RFR: 8317993: Add capturing factories to classes in java.util.function package [v5]
Maurizio Cimadamore
mcimadamore at openjdk.org
Wed Oct 18 17:38:28 UTC 2023
On Wed, 18 Oct 2023 09:00:09 GMT, Per Minborg <pminborg at openjdk.org> wrote:
>> This PR proposes to add a number of "capturing factories" in classes in the `java.util.function` package.
>>
>> The PR additionally (an optionally) proposes to add a new function `UnaryOperator::andThenUnary` to allow composition while retaining the `UnaryOperator` type.
>>
>> With the new changes, it is possible to write code like this (example from `java.util.function.Function`):
>>
>>
>> // Resolve ambiguity
>> var function = Function.of(String::isEmpty); // Function<String, Boolean>
>> var predicate = Predicate.of(String::isEmpty); // Predicate<String>
>>
>> // Fluent composition
>> var chained = Function.of(String::length) // Function<String, Integer>
>> .andThen(Integer::byteValue); // Function<String, Byte>
>>
>>
>> Please see the original bug report for a comprehensive description of these proposed changes.
>>
>> Note: It is not the objective to promote `var` declaration or to prevent previous ways of capturing lambdas and method references. The comments in the code above is for explaining the binding and once that becomes obvious, such comments are likely to not appear in real code. Users that prefers having a normal type declaration can still do that.
>>
>> Note: Functional interfaces of primitives have not been considered (in this round). Otherwise, functional interfaces that might be ambiguous or that supports composition have been included. Hence, `Supplier` did not get a factory method.
>
> Per Minborg has updated the pull request incrementally with one additional commit since the last revision:
>
> Pretty
I'm a little concerned that these methods will prove less useful than it seems (or _differently_ useful). That is, the main reason for adding them would be to allow fluent composition of operators, functions, etc. But this functional composition has limitation: since the target type only applies to the _last_ call in a chain, all the intermediate call will be type-checked without a target type. This means that any attempt to use implicit lambdas, or inexact method references in the intermediate links or the composition chain will result in inference errors and will, in my opinion, provide a not very smooth user experience.
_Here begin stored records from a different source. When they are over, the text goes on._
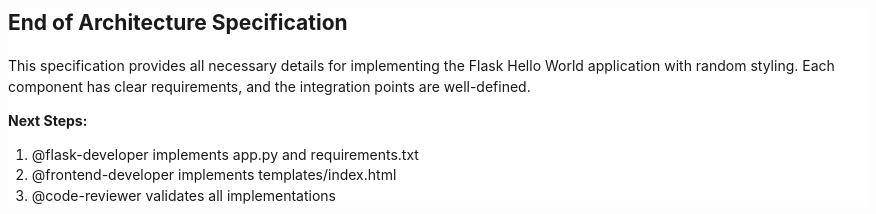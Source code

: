 
## End of Architecture Specification

This specification provides all necessary details for implementing the Flask Hello World application with random styling. Each component has clear requirements, and the integration points are well-defined.

**Next Steps:**
1. @flask-developer implements app.py and requirements.txt
2. @frontend-developer implements templates/index.html
3. @code-reviewer validates all implementations
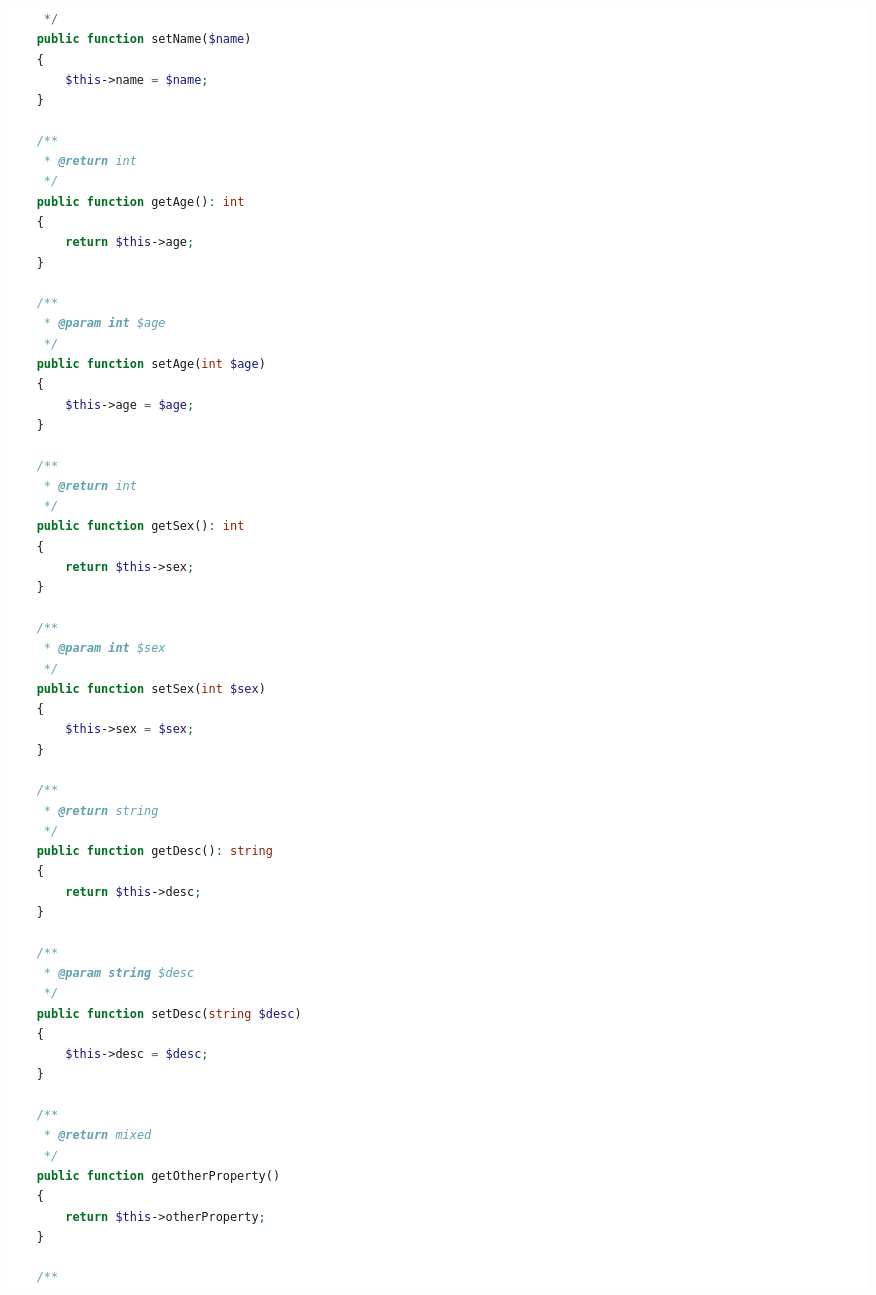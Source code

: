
 ```php
     */
    public function setName($name)
    {
        $this->name = $name;
    }

    /**
     * @return int
     */
    public function getAge(): int
    {
        return $this->age;
    }

    /**
     * @param int $age
     */
    public function setAge(int $age)
    {
        $this->age = $age;
    }

    /**
     * @return int
     */
    public function getSex(): int
    {
        return $this->sex;
    }

    /**
     * @param int $sex
     */
    public function setSex(int $sex)
    {
        $this->sex = $sex;
    }

    /**
     * @return string
     */
    public function getDesc(): string
    {
        return $this->desc;
    }

    /**
     * @param string $desc
     */
    public function setDesc(string $desc)
    {
        $this->desc = $desc;
    }

    /**
     * @return mixed
     */
    public function getOtherProperty()
    {
        return $this->otherProperty;
    }

    /**
```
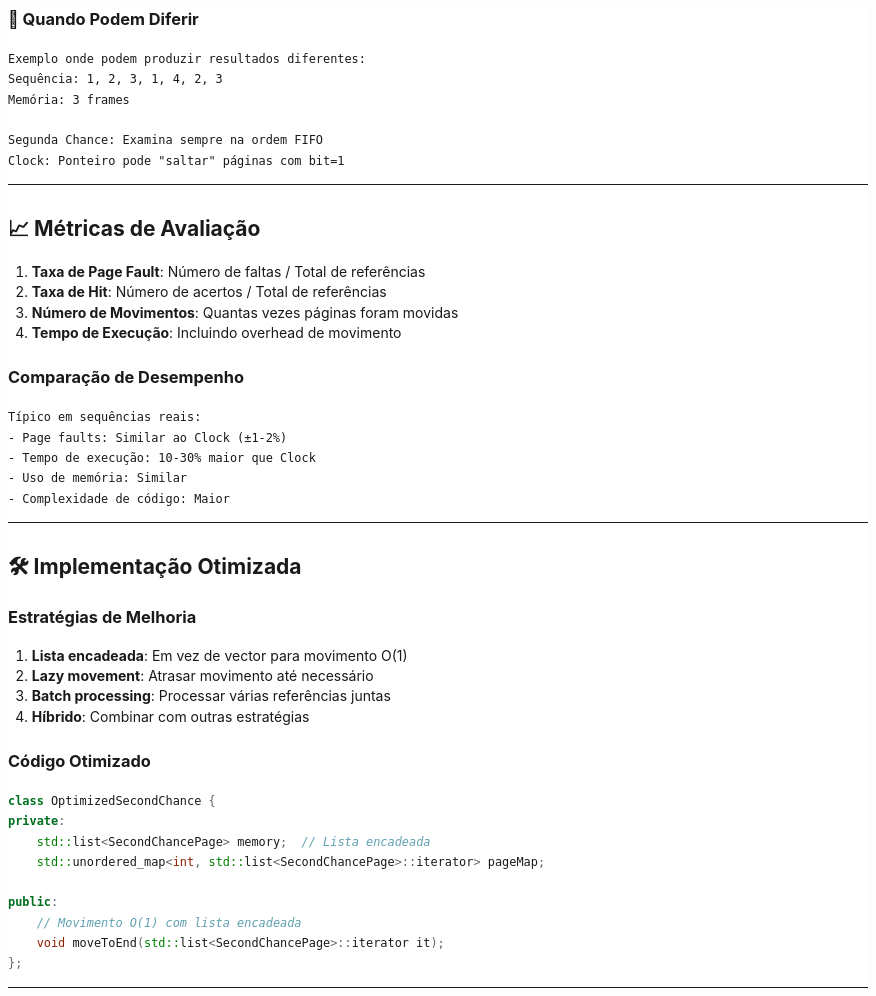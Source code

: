 ### 🎯 Quando Podem Diferir
```
Exemplo onde podem produzir resultados diferentes:
Sequência: 1, 2, 3, 1, 4, 2, 3
Memória: 3 frames

Segunda Chance: Examina sempre na ordem FIFO
Clock: Ponteiro pode "saltar" páginas com bit=1
```

---

## 📈 Métricas de Avaliação

1. **Taxa de Page Fault**: Número de faltas / Total de referências
2. **Taxa de Hit**: Número de acertos / Total de referências  
3. **Número de Movimentos**: Quantas vezes páginas foram movidas
4. **Tempo de Execução**: Incluindo overhead de movimento

### Comparação de Desempenho
```
Típico em sequências reais:
- Page faults: Similar ao Clock (±1-2%)
- Tempo de execução: 10-30% maior que Clock
- Uso de memória: Similar
- Complexidade de código: Maior
```

---

## 🛠️ Implementação Otimizada

### Estratégias de Melhoria
1. **Lista encadeada**: Em vez de vector para movimento O(1)
2. **Lazy movement**: Atrasar movimento até necessário
3. **Batch processing**: Processar várias referências juntas
4. **Híbrido**: Combinar com outras estratégias

### Código Otimizado
```cpp
class OptimizedSecondChance {
private:
    std::list<SecondChancePage> memory;  // Lista encadeada
    std::unordered_map<int, std::list<SecondChancePage>::iterator> pageMap;
    
public:
    // Movimento O(1) com lista encadeada
    void moveToEnd(std::list<SecondChancePage>::iterator it);
};
```

---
So, if we exclude method chaining, the other reason as to why the new factories might be useful is that they allow developers to write slightly more succinct code, especially when combined with `var`. E.g.
BinaryOperator<Integer> bop = Integer::sum
vs:
var bop = BinaryOperator.of(Integer::sum)
(of course the comparison gets more and more favorable for the latter the more type arguments appear in the functional interface type used in the LHS).
What about the vastly more common case where a functional interface is accepted as parameter to a Java method? Well, here it doesn't feel like the new factories add that much because:
* if no composition is needed, then target-type inference does its job just fine (e.g. just pass a lambda, or a method reference to the method)
* if composition is required, then, for the reasons above, the fluent style is hit and miss, and lack of target-typing support across the _entire_ method chain will result in inference errors.
So, I suspect I'm not 100% sold on the usefulness of these new factories.